As government entities go, it's actually pretty efficient (though that's not necessarily saying much), and unlike most, they actually provide a useful service. However, their business model is obsolete. Not enough high revenue First Class mail anymore to pay for personal daily delivery, and without it paying the fixed costs of the system, the marginal cost for lower classes is too high to maintain volume, and bulk ad revenue is down anyway due to economic downturn and web competition. Overall, a lot like the newspaper business.
They have, however, managed to fund the postal retirement fund enough that they could let off for a while.
But I think it's time to consider that in 10 to 25 years we won't need a post office at all. Letters, bills and finances will be all but completely electronic. Packages can be delivered by private couriers (if UPS won't go to Fumbuck, Montana, create an incentive system). And who needs the junk mail?
Ben Franklin had a great idea for 1760. But he wouldn't invent the post office today.
Might be time for a forward thinking (you know, 'progressive') society to think about winding it down.
Posted by: Steve White ||
Postal service does not want government health care, they was the civilian equivalent. The USPS went bankrupt not to their actions, but the actions of Congress that tied their hands. And yes.. Democrats.
Junk mail is most of what they deliver. Ban that and let UPS / FedEx develop a service to deliver essential mail.
Posted by: M. Murcek ||
Letters, bills and finances will be all but completely electronic.
Depends on where you live. Remote areas and settlements still blanket America. There are portions of the Navajo Res in AZ and NM that are still awaiting that marvel of modern technology known as a telephone. Won't even get into the backwoods of Alaska. We all too often view America from our urban or suburban eyes.

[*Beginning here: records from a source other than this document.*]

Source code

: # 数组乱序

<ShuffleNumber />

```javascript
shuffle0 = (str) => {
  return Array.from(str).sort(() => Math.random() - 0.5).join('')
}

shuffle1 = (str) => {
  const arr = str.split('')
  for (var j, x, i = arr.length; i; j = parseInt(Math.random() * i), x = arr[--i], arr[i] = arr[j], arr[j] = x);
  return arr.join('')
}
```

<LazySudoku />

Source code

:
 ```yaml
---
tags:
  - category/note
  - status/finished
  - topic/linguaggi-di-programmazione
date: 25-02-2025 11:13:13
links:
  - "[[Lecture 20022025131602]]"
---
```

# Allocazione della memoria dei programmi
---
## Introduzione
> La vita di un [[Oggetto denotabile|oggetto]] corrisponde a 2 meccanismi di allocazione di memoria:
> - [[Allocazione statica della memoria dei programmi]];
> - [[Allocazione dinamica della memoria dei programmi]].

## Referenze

Unlike Social Security or Medicare, the Constitution actually addresses the function under Article I, Section 8:
Powers of Congress
"To establish Post Offices and Post Roads;"
I'd bet I pick up 95% of my fdx/ups packages at the post office; they worked out a deal so that my package would get delivered in a timely manner but they would not have to pay a guy and gas to drive 60 miles one way to deliver a cookbook.
What some call junk mail some businesses call affordable advertising. It also generates income for usps keeping regular stamps cost down.
It is also the face of the fed in every town. Not that I disagree it could be run better, but this is government union so can't easily trim down to appropriate size. It also does not help that places like the KC hub has a tendency to theft.
if they promise the retirement bennies, but don't fund them (to at least 80% is considered prudent), they're kicking the can down the road on a dying enterprise
Posted by: Frank G ||
Honestly, I live in the suburb of a good-sized big city, and I think I could do very well with delivery two or three times a week. I do most of my banking and bill-paying on line, through direct deposit, bill-pay or PayPal, half the time books and merchandise I order comes through UPS or Fed-Ex. There's nothing I really look for in the mail any more. What arrives in my mailbox every day is essentially the printed equivalent of what I empty out of my spam email folder every day. I empty both kinds into the trash can without a second look.
I could give up all that every day that so that people in the far corners of the US could keep their USPS mail delivery. I understand that they truely and honestly have few and unsatisfactory alternatives. I'd be OK with the USPS refocusing their mission to serve them ... instead of sending out a guy to my neighborhood who has a truck loaded with junk that practically no one looks at.
Lots of places in backwoods Alaska are using Hughes Net for internet communications. However, the first priority is always Dish Network, where they can pickup the sports channels---hear that, Commodore Frank?
Posted by: Alaska Paul ||
What some call junk mail some businesses call affordable advertising.
I believe (corrections welcome) the reason for that affordability is because it is subsidized by 1st class mail.
The basic problem for the post office is the world has changed and their cash cow - first class mail - has gone away. For reasons mentioned elsewhere, they are unable to change and adapt.